● TASK INSTRUCTIONS: In the data, find each line where the word "product" appears and list that line.

(Beginning of EXERCISE DATA)

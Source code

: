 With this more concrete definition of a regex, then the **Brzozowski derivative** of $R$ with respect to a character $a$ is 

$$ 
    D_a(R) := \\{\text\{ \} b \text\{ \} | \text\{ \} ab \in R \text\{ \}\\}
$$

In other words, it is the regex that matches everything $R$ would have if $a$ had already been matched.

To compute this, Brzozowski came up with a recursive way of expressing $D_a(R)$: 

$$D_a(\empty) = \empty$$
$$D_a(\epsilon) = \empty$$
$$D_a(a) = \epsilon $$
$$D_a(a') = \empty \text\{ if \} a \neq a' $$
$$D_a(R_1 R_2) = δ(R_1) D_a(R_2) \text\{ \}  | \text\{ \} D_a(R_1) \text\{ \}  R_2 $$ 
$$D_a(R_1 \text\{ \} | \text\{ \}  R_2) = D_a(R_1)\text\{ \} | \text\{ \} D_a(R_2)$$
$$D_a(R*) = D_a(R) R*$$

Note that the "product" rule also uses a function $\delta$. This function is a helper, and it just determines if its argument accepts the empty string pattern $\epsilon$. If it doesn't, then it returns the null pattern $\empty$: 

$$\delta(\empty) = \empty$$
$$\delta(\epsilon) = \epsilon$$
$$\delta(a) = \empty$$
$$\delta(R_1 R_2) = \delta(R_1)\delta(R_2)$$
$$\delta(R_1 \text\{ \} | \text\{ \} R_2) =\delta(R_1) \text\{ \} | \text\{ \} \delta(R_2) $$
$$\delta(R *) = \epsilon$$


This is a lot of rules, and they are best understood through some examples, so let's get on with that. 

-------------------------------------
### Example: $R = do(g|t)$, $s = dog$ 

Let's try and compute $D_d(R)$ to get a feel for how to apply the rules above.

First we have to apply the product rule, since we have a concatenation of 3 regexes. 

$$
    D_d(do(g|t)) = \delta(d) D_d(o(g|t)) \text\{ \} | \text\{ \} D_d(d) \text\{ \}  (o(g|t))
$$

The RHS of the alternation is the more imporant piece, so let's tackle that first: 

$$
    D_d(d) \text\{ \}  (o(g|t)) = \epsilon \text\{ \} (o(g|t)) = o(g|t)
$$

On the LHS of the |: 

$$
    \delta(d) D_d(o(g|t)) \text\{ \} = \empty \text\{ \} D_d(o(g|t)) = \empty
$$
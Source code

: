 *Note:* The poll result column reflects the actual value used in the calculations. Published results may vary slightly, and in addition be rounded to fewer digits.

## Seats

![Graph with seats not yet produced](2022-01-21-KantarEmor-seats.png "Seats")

(End of EXERCISE DATA)

● RESULT:
Note that the "product" rule also uses a function $\delta$. This function is a helper, and it just determines if its argument accepts the empty string pattern $\epsilon$. If it doesn't, then it returns the null pattern $\empty$: 
First we have to apply the product rule, since we have a concatenation of 3 regexes. 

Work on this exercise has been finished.